Hi Tom, Wow, I can't believe I missed this! When I was working for Louie Porras at Zooherp, Inc. I got the chance to get familiar with this region. Louie was from Costa Rica, and he would often talk about growing up there with his brother, and all the herps and inverts they would collect there. He would go there every year or so while I worked there. 

I've got to get away there sometime! Thanks for the pics!


----------



## Sheri (Aug 10, 2005)

Did you get a headlight in time? 
Very nice pics.
I bet you miss it very much already, hey?


----------



## Philth (Aug 10, 2005)

you prob, could of saw me from the moon I had so much light.  I was able to borrrow a head light from a friend, and it def helped  thanks for the tip.

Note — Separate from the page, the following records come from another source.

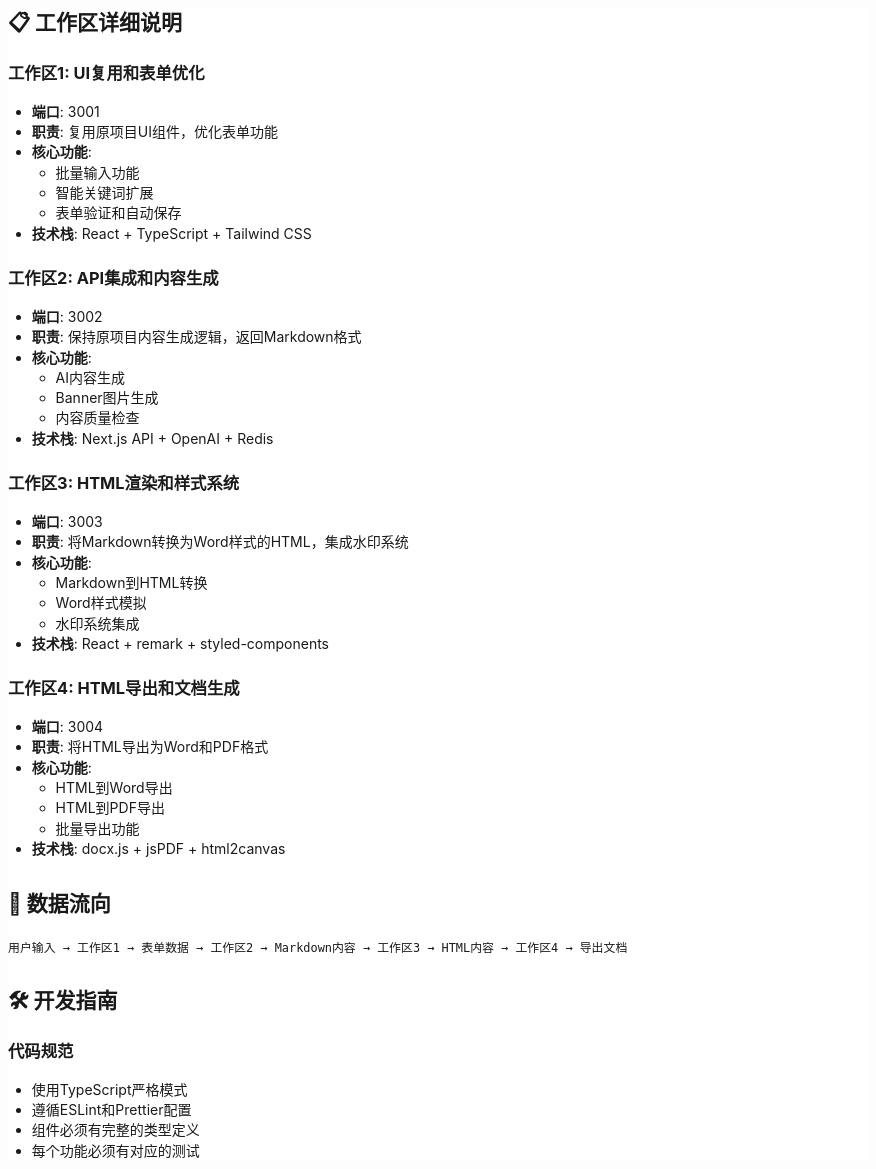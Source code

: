 ## 📋 工作区详细说明

### 工作区1: UI复用和表单优化
- **端口**: 3001
- **职责**: 复用原项目UI组件，优化表单功能
- **核心功能**: 
  - 批量输入功能
  - 智能关键词扩展
  - 表单验证和自动保存
- **技术栈**: React + TypeScript + Tailwind CSS

### 工作区2: API集成和内容生成
- **端口**: 3002
- **职责**: 保持原项目内容生成逻辑，返回Markdown格式
- **核心功能**:
  - AI内容生成
  - Banner图片生成
  - 内容质量检查
- **技术栈**: Next.js API + OpenAI + Redis

### 工作区3: HTML渲染和样式系统
- **端口**: 3003
- **职责**: 将Markdown转换为Word样式的HTML，集成水印系统
- **核心功能**:
  - Markdown到HTML转换
  - Word样式模拟
  - 水印系统集成
- **技术栈**: React + remark + styled-components

### 工作区4: HTML导出和文档生成
- **端口**: 3004
- **职责**: 将HTML导出为Word和PDF格式
- **核心功能**:
  - HTML到Word导出
  - HTML到PDF导出
  - 批量导出功能
- **技术栈**: docx.js + jsPDF + html2canvas

## 🔄 数据流向

```
用户输入 → 工作区1 → 表单数据 → 工作区2 → Markdown内容 → 工作区3 → HTML内容 → 工作区4 → 导出文档
```

## 🛠️ 开发指南

### 代码规范
- 使用TypeScript严格模式
- 遵循ESLint和Prettier配置
- 组件必须有完整的类型定义
- 每个功能必须有对应的测试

I sure do miss it, my friends were able to stay longer than I did, but are home now and are planning another trip in 2 years, there is so much too see there


----------



## Thoth (Aug 11, 2005)

Great pics. I wasn't as luck as you when I was Costa, saw plenty of monkeys and lizards but no ts 

While in Monteverde did you do the zip line? Also if you didn't go there I recommond el rincon next time.

Wish I could go again sometime soon.


----------



## Crimsonpanther (Mar 21, 2006)

These are some Stunning pictures , :drool: most leave me speechless. Im always dumbfounded when i see T's in their natural habitiat , simply amazing ! 
How hard was it finding these T's , did you have any local help  ?
Thanks so much for sharing  ! :clap:


----------



## morda (Mar 21, 2006)

Great pictures and beautiful forests! Congratz of such a great and very exciting trip!


----------